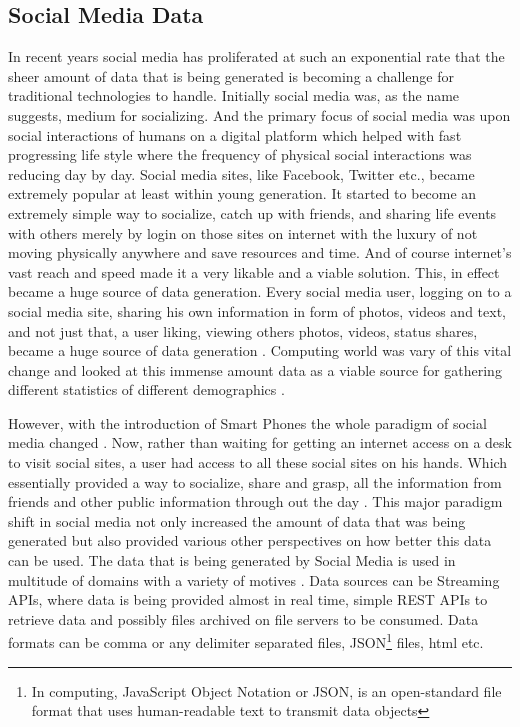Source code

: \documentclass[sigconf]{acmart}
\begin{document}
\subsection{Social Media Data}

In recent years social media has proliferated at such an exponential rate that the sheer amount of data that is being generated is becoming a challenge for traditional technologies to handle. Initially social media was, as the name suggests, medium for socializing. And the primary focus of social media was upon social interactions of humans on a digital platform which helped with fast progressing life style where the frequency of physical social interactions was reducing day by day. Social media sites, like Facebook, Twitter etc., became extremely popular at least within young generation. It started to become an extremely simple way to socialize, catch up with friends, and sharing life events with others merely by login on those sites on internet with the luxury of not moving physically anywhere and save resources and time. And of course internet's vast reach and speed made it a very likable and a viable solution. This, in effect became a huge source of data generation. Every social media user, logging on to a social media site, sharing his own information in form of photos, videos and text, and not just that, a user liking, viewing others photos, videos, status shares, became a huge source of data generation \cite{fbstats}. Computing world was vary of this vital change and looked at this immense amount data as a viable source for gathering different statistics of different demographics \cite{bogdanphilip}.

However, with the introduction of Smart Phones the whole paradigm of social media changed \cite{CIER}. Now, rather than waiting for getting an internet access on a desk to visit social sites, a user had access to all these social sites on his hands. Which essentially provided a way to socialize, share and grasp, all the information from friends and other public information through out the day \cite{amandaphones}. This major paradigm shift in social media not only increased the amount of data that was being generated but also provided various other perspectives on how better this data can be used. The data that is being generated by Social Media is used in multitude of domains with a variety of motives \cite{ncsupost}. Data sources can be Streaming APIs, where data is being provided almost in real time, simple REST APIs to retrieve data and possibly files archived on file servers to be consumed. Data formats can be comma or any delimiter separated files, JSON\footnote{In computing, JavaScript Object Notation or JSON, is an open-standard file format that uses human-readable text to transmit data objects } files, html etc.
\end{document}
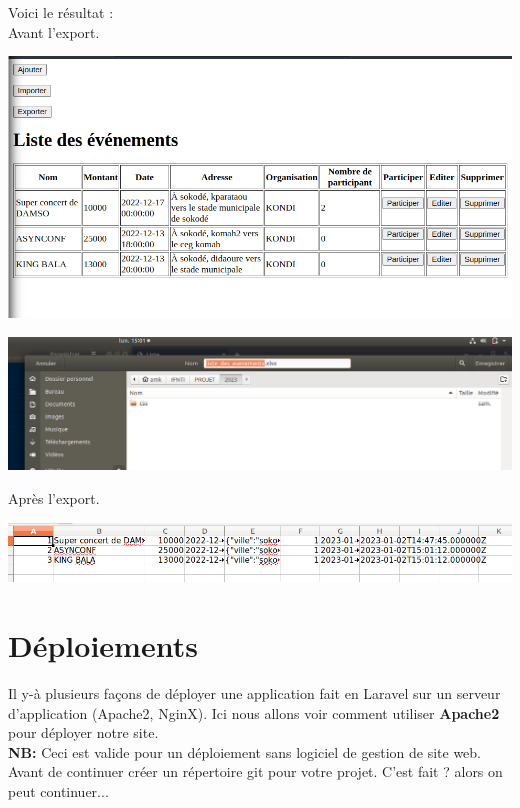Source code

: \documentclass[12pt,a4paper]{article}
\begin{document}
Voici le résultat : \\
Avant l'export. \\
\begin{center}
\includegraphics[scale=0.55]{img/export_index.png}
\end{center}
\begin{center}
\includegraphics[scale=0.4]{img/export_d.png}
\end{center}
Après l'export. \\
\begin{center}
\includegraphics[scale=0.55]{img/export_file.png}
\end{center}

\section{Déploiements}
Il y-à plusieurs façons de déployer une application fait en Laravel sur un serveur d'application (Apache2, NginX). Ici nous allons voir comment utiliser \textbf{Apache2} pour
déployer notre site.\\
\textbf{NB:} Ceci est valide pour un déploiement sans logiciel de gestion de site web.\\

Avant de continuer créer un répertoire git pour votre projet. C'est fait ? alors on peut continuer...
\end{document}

# # # # #

_Requirement_.
Print the records above again exactly. Leave out the images.

_Response area_.
Source code

: \documentclass[sigconf]{acmart}
\begin{document}
\subsection{Social Media Data}

In recent years social media has proliferated at such an exponential rate that the sheer amount of data that is being generated is becoming a challenge for traditional technologies to handle. Initially social media was, as the name suggests, medium for socializing. And the primary focus of social media was upon social interactions of humans on a digital platform which helped with fast progressing life style where the frequency of physical social interactions was reducing day by day. Social media sites, like Facebook, Twitter etc., became extremely popular at least within young generation. It started to become an extremely simple way to socialize, catch up with friends, and sharing life events with others merely by login on those sites on internet with the luxury of not moving physically anywhere and save resources and time. And of course internet's vast reach and speed made it a very likable and a viable solution. This, in effect became a huge source of data generation. Every social media user, logging on to a social media site, sharing his own information in form of photos, videos and text, and not just that, a user liking, viewing others photos, videos, status shares, became a huge source of data generation \cite{fbstats}. Computing world was vary of this vital change and looked at this immense amount data as a viable source for gathering different statistics of different demographics \cite{bogdanphilip}.

However, with the introduction of Smart Phones the whole paradigm of social media changed \cite{CIER}. Now, rather than waiting for getting an internet access on a desk to visit social sites, a user had access to all these social sites on his hands. Which essentially provided a way to socialize, share and grasp, all the information from friends and other public information through out the day \cite{amandaphones}. This major paradigm shift in social media not only increased the amount of data that was being generated but also provided various other perspectives on how better this data can be used. The data that is being generated by Social Media is used in multitude of domains with a variety of motives \cite{ncsupost}. Data sources can be Streaming APIs, where data is being provided almost in real time, simple REST APIs to retrieve data and possibly files archived on file servers to be consumed. Data formats can be comma or any delimiter separated files, JSON\footnote{In computing, JavaScript Object Notation or JSON, is an open-standard file format that uses human-readable text to transmit data objects } files, html etc.
\end{document}
Source code

: \documentclass[12pt,a4paper]{article}
\begin{document}
Voici le résultat : \\
Avant l'export. \\
\begin{center}
\includegraphics[scale=0.55]{img/export_index.png}
\end{center}
\begin{center}
\includegraphics[scale=0.4]{img/export_d.png}
\end{center}
Après l'export. \\
\begin{center}
\includegraphics[scale=0.55]{img/export_file.png}
\end{center}

\section{Déploiements}
Il y-à plusieurs façons de déployer une application fait en Laravel sur un serveur d'application (Apache2, NginX). Ici nous allons voir comment utiliser \textbf{Apache2} pour
déployer notre site.\\
\textbf{NB:} Ceci est valide pour un déploiement sans logiciel de gestion de site web.\\

Avant de continuer créer un répertoire git pour votre projet. C'est fait ? alors on peut continuer...
\end{document}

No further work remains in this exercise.